Record-Breaking Exports to the U.S.
Mexico has been registering record-breaking exports to the United States, with transportation of cargo between the two countries reaching $73 billion in June 2025, a 4.4% increase compared to the same period in 2024. In May, this figure was $74.5 billion, a 2.1% rise from the previous year. During the first half of 2025, Mexico’s exports to the U.S. totaled $264.38 billion, a 6.3% increase from the same period in 2024. The trade surplus with the U.S. soared to $96.21 billion, a 16.7% increase from the previous year.
Stagnant Internal Economy
Despite these impressive export numbers, Mexico’s internal economy remains stagnant. The National Institute of Statistics and Geography (Inegi) reported that the country’s economic activity only grew by 0.1% annually in July and decreased by 0.1% compared to the previous month. Essentially, the domestic economy is stuck.
Uneven Growth and Structural Factors
The discrepancy arises because high export volumes do not guarantee balanced growth. Most exports originate from sectors integrated into global supply chains, such as automotive, auto parts, electronics, and agroindustry. These sectors rely on foreign capital, highly automated processes, and limited value-added creation within the country. While they generate foreign exchange and employment, their impact on internal reality is insufficient.
Moreover, this growth is concentrated and possibly accelerated by fears of higher tariffs imposed by Donald Trump. Northern Mexico and the Bajío region benefit from integration with the U.S., while the south-eastern areas remain marginalized, with low investment levels, inadequate infrastructure, and poorly paid jobs. In essence, Mexico functions as two distinct entities: a dynamic exporter and another trapped in poverty and informality.
Weakened Domestic Demand
The situation is exacerbated by weak household purchasing power. Half of the workforce remains in informal employment, real wages have not increased significantly, and credit is expensive and scarce. Limited public spending due to fiscal discipline and insufficient borrowing capacity further contributes to a stifled internal engine.
Reasons for the Export Boom
The export boom is driven by structural factors, including the reliance of U.S. factories on Mexican inputs, nearshoring that continues to attract investments despite Trump’s threats due to geographical proximity and the USMCA, logistical advantages over Asia, and firm demand in the U.S., despite uncertainties.
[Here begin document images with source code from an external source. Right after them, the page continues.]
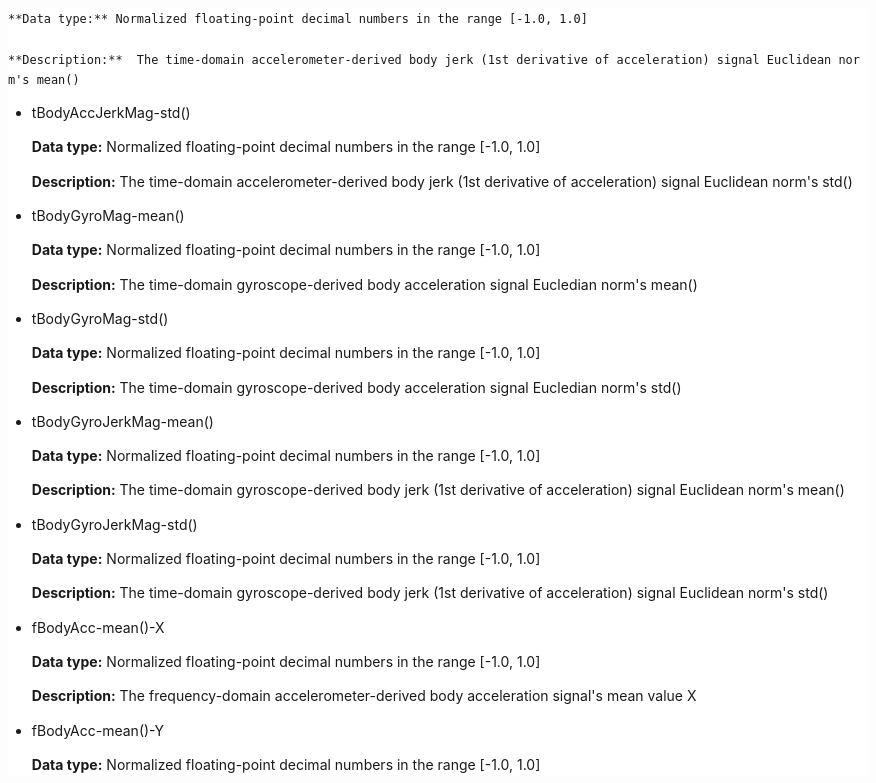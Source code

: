     **Data type:** Normalized floating-point decimal numbers in the range [-1.0, 1.0]  

    **Description:**  The time-domain accelerometer-derived body jerk (1st derivative of acceleration) signal Euclidean norm's mean()  



  
* tBodyAccJerkMag-std()  

    **Data type:** Normalized floating-point decimal numbers in the range [-1.0, 1.0]  

    **Description:**  The time-domain accelerometer-derived body jerk (1st derivative of acceleration) signal Euclidean norm's std()  



  
* tBodyGyroMag-mean()  

    **Data type:** Normalized floating-point decimal numbers in the range [-1.0, 1.0]  

    **Description:**  The time-domain gyroscope-derived body acceleration signal Eucledian norm's mean()  



  
* tBodyGyroMag-std()  

    **Data type:** Normalized floating-point decimal numbers in the range [-1.0, 1.0]  

    **Description:**  The time-domain gyroscope-derived body acceleration signal Eucledian norm's std()  



  
* tBodyGyroJerkMag-mean()  

    **Data type:** Normalized floating-point decimal numbers in the range [-1.0, 1.0]  

    **Description:**  The time-domain gyroscope-derived body jerk (1st derivative of acceleration) signal Euclidean norm's mean()  



  
* tBodyGyroJerkMag-std()  

    **Data type:** Normalized floating-point decimal numbers in the range [-1.0, 1.0]  

    **Description:**  The time-domain gyroscope-derived body jerk (1st derivative of acceleration) signal Euclidean norm's std()  



  
* fBodyAcc-mean()-X  

    **Data type:** Normalized floating-point decimal numbers in the range [-1.0, 1.0]  

    **Description:**  The frequency-domain accelerometer-derived body acceleration signal's mean value X  



  
* fBodyAcc-mean()-Y  

    **Data type:** Normalized floating-point decimal numbers in the range [-1.0, 1.0]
In summary, it remains advantageous for the neighboring country to continue purchasing from Mexico, even though heavy reliance on a single market does not benefit Mexico.
The Paradox
Mexico excels as an exporting powerhouse but struggles to grow as a nation, with its external sector thriving while the internal one stagnates. The question is not whether Mexico can continue increasing exports to the U.S., as it likely will until Trump intervenes, but whether these records can ever translate into widespread prosperity. For now, the answer is no.
Key Questions and Answers
- Q: Why is Mexico’s economy stagnant despite record-breaking exports to the U.S.?
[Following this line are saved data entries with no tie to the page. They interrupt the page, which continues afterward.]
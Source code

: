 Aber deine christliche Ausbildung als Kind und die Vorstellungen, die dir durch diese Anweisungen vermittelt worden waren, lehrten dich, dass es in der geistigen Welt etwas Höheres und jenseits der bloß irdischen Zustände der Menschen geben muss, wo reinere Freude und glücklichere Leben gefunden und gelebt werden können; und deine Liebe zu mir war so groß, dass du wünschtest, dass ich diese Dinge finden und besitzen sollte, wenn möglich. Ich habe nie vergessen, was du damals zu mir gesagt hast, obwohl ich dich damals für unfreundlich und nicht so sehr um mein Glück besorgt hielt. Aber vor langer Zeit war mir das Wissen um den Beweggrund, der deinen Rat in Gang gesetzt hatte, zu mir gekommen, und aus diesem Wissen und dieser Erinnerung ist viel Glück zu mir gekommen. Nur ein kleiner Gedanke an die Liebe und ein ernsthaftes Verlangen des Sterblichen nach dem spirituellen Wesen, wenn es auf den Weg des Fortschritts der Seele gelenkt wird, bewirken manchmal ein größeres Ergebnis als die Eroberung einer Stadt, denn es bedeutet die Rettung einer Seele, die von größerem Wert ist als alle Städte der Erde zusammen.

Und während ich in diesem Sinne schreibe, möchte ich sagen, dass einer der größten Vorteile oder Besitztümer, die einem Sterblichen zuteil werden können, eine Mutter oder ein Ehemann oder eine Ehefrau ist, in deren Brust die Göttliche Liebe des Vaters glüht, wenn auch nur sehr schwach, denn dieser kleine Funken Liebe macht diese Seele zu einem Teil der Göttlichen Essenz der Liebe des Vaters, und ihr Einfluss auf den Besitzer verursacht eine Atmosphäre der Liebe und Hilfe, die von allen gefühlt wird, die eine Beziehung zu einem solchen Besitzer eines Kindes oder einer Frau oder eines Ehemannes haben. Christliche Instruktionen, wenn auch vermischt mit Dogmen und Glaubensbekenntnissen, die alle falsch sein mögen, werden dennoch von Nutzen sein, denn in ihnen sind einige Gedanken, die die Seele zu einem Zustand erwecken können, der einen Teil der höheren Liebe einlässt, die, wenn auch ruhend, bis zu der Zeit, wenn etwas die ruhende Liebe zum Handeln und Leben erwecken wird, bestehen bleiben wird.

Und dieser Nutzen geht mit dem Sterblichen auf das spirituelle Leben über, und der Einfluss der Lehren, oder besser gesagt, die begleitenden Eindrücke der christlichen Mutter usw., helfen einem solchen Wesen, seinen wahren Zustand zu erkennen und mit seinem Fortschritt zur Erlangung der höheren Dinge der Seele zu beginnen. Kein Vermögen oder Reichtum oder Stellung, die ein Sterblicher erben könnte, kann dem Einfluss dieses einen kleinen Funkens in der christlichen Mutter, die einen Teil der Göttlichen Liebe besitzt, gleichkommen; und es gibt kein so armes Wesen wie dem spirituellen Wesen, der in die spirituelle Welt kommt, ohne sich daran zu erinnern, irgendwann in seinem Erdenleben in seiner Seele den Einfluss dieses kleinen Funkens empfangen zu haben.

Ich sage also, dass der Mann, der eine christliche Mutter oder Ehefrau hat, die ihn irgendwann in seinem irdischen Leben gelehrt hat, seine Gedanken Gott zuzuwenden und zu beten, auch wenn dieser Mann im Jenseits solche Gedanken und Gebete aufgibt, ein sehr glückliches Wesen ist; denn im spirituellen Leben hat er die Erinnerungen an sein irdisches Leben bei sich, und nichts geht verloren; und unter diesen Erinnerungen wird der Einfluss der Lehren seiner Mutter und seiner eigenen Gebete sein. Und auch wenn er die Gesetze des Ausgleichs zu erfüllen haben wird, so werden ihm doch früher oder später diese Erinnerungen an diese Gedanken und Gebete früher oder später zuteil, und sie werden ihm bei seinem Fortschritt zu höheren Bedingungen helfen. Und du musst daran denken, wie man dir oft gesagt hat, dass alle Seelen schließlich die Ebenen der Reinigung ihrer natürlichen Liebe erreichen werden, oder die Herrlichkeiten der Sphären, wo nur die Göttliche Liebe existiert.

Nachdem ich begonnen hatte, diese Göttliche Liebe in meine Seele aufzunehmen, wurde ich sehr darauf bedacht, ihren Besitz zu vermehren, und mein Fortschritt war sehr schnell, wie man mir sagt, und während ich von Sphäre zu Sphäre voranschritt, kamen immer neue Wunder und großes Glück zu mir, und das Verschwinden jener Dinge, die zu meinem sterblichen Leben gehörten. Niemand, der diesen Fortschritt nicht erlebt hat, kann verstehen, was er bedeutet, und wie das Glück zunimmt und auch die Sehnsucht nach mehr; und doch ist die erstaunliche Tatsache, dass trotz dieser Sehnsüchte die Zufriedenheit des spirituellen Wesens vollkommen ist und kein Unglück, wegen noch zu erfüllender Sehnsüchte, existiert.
A: Mexico’s export growth is primarily driven by sectors integrated into global supply chains, which generate foreign exchange and employment but have limited impact on internal reality. Additionally, growth is concentrated in specific regions, leaving others marginalized and trapped in poverty.
- Q: What are the structural factors contributing to Mexico’s export boom?
A: The boom is driven by Mexico’s role as a supplier of indispensable inputs for U.S. factories, nearshoring advantages, logistical benefits over Asia, and firm demand in the U.S., despite uncertainties.
- Q: How does weak domestic demand affect Mexico’s economic growth?
A: Weak household purchasing power, high informality rates, stagnant real wages, and limited access to credit contribute to a stifled internal engine.